Arts & Entertainment

Uruguay Carnival being rethought after online MeToo-like campaign

By Alejandro Prieto

Montevideo, Feb 23 (EFE).- Disillusionment, sadness, rage, exposing a longstanding wound, but more open than ever: All this was brought about in 2020 by the “Varones Carnaval,” a basket of virtual complaints that pushed a MeToo-like campaign into the heart of the popular Uruguayan Carnival festival, which, two years later, is now being rethought.

At the time, the appearance of an Instagram account with anonymous posting ability made it possible, one after another, for hundreds of women to join together to make public their experiences of harassment and abuse – unwanted kissing, touching and even rape – suffered at the hands of male members of the different groups that rivet the nation’s attention every February with their singing and dancing.

Street bands, comedians, variety shows, parodists and dance groups all participate in the world’s longest Carnival celebration and most of them include only men. But the repercussions of the case was such that, for this year’s semi-post-pandemic festival there will be some significant changes.

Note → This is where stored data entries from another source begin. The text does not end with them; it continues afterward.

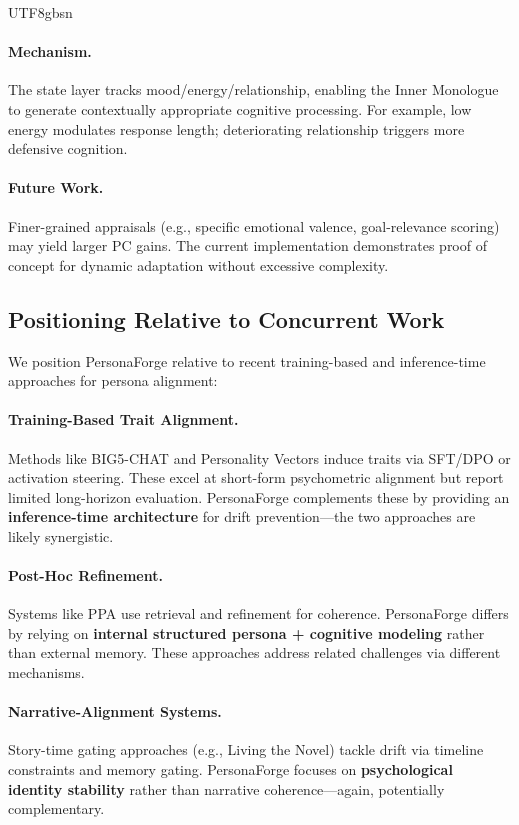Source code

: \documentclass[11pt]{article}
\begin{document}
\begin{CJK*}{UTF8}{gbsn}
\paragraph{Mechanism.} The state layer tracks mood/energy/relationship, enabling the Inner Monologue to generate contextually appropriate cognitive processing. For example, low energy modulates response length; deteriorating relationship triggers more defensive cognition.

\paragraph{Future Work.} Finer-grained appraisals (e.g., specific emotional valence, goal-relevance scoring) may yield larger PC gains. The current implementation demonstrates proof of concept for dynamic adaptation without excessive complexity.

\subsection{Positioning Relative to Concurrent Work}
\label{sec:concurrent_work}

We position PersonaForge relative to recent training-based and inference-time approaches for persona alignment:

\paragraph{Training-Based Trait Alignment.} Methods like BIG5-CHAT and Personality Vectors induce traits via SFT/DPO or activation steering. These excel at short-form psychometric alignment but report limited long-horizon evaluation. PersonaForge complements these by providing an \textbf{inference-time architecture} for drift prevention---the two approaches are likely synergistic.

\paragraph{Post-Hoc Refinement.} Systems like PPA use retrieval and refinement for coherence. PersonaForge differs by relying on \textbf{internal structured persona + cognitive modeling} rather than external memory. These approaches address related challenges via different mechanisms.

\paragraph{Narrative-Alignment Systems.} Story-time gating approaches (e.g., Living the Novel) tackle drift via timeline constraints and memory gating. PersonaForge focuses on \textbf{psychological identity stability} rather than narrative coherence---again, potentially complementary.


\end{CJK*}
\end{document}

The initial response to the complaints was quick and decisive, the head of the gender committee of the Uruguayan Carnival Workers Union (SUCAU), Maria Jose Hernandez, told EFE, noting that a working meeting to discuss the matter was held immediately.

Although she said that the issue meant launching a “very complicated” process because inequality is “structural,” she added that the Carnival workers and participants, as well as local government officials in Montevideo, which sponsors the Carnival celebrations, proposed a key measure.

“Knowing the situation that had occurred in Spain where there were geolocation reference points at the cultural events in case incidents of gender-based violence occurred, ‘purple points’ were created” for the Uruguayan event, she said.

However, the locations, made operational this year for the first time due to the suspension of Carnival in 2021 because of the Covid-19 pandemic, are only one part of the changes.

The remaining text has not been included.